Directions –
The response has to reproduce all entries exactly while excluding their pictures.

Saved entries
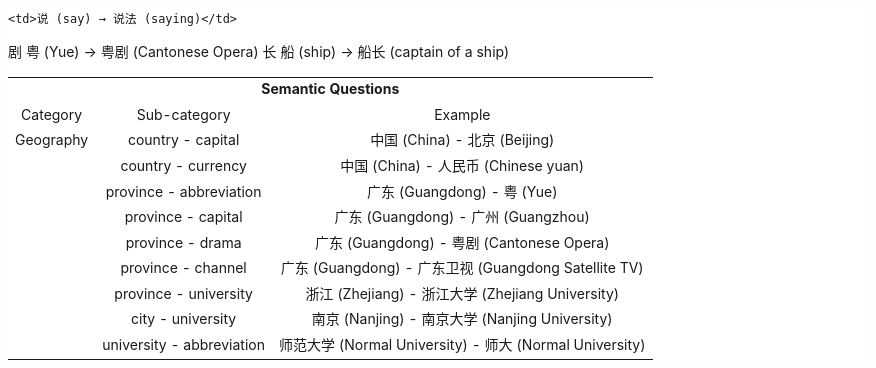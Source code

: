     <td>说 (say) → 说法 (saying)</td>
  </tr>
  <tr align="center">
    <td>剧</td>
    <td>粤 (Yue) → 粤剧 (Cantonese Opera)</td>
  </tr>
  <tr align="center">
    <td>长</td>
    <td>船 (ship) → 船长 (captain of a ship)</td>
  </tr>
</table>

<table>
  <tr align="center">
    <td colspan="3"><b>Semantic Questions</b></td>
  </tr>
  <tr align="center">
    <td>Category</td>
    <td>Sub-category</td>
    <td>Example</td>
  </tr>
  <tr align="center">
    <td rowspan="9">Geography</td>
    <td>country - capital</td>
    <td>中国 (China) - 北京 (Beijing)</td>
  </tr>
  <tr align="center">
    <td>country - currency</td>
    <td>中国 (China) - 人民币 (Chinese yuan)</td>
  </tr>
  <tr align="center">
    <td>province - abbreviation</td>
    <td>广东 (Guangdong) - 粤 (Yue)</td>
  </tr>
  <tr align="center">
    <td>province - capital</td>
    <td>广东 (Guangdong) - 广州 (Guangzhou)</td>
  </tr>
  <tr align="center">
    <td>province - drama</td>
    <td>广东 (Guangdong) - 粤剧 (Cantonese Opera)</td>
  </tr>
  <tr align="center">
    <td>province - channel</td>
    <td>广东 (Guangdong) - 广东卫视 (Guangdong Satellite TV)</td>
  </tr>
  <tr align="center">
    <td>province - university</td>
    <td>浙江 (Zhejiang) - 浙江大学 (Zhejiang University)</td>
  </tr>
  <tr align="center">
    <td>city - university</td>
    <td>南京 (Nanjing) - 南京大学 (Nanjing University)</td>
  </tr>
  <tr align="center">
    <td>university - abbreviation</td>
    <td>师范大学 (Normal University) - 师大 (Normal University)</td>
  </tr>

Exercise answer –
Source code

:     <td>说 (say) → 说法 (saying)</td>
  </tr>
  <tr align="center">
    <td>剧</td>
    <td>粤 (Yue) → 粤剧 (Cantonese Opera)</td>
  </tr>
  <tr align="center">
    <td>长</td>
    <td>船 (ship) → 船长 (captain of a ship)</td>
  </tr>
</table>

<table>
  <tr align="center">
    <td colspan="3"><b>Semantic Questions</b></td>
  </tr>
  <tr align="center">
    <td>Category</td>
    <td>Sub-category</td>
    <td>Example</td>
  </tr>
  <tr align="center">
    <td rowspan="9">Geography</td>
    <td>country - capital</td>
    <td>中国 (China) - 北京 (Beijing)</td>
  </tr>
  <tr align="center">
    <td>country - currency</td>
    <td>中国 (China) - 人民币 (Chinese yuan)</td>
  </tr>
  <tr align="center">
    <td>province - abbreviation</td>
    <td>广东 (Guangdong) - 粤 (Yue)</td>
  </tr>
  <tr align="center">
    <td>province - capital</td>
    <td>广东 (Guangdong) - 广州 (Guangzhou)</td>
  </tr>
  <tr align="center">
    <td>province - drama</td>
    <td>广东 (Guangdong) - 粤剧 (Cantonese Opera)</td>
  </tr>
  <tr align="center">
    <td>province - channel</td>
    <td>广东 (Guangdong) - 广东卫视 (Guangdong Satellite TV)</td>
  </tr>
  <tr align="center">
    <td>province - university</td>
    <td>浙江 (Zhejiang) - 浙江大学 (Zhejiang University)</td>
  </tr>
  <tr align="center">
    <td>city - university</td>
    <td>南京 (Nanjing) - 南京大学 (Nanjing University)</td>
  </tr>
  <tr align="center">
    <td>university - abbreviation</td>
    <td>师范大学 (Normal University) - 师大 (Normal University)</td>
  </tr>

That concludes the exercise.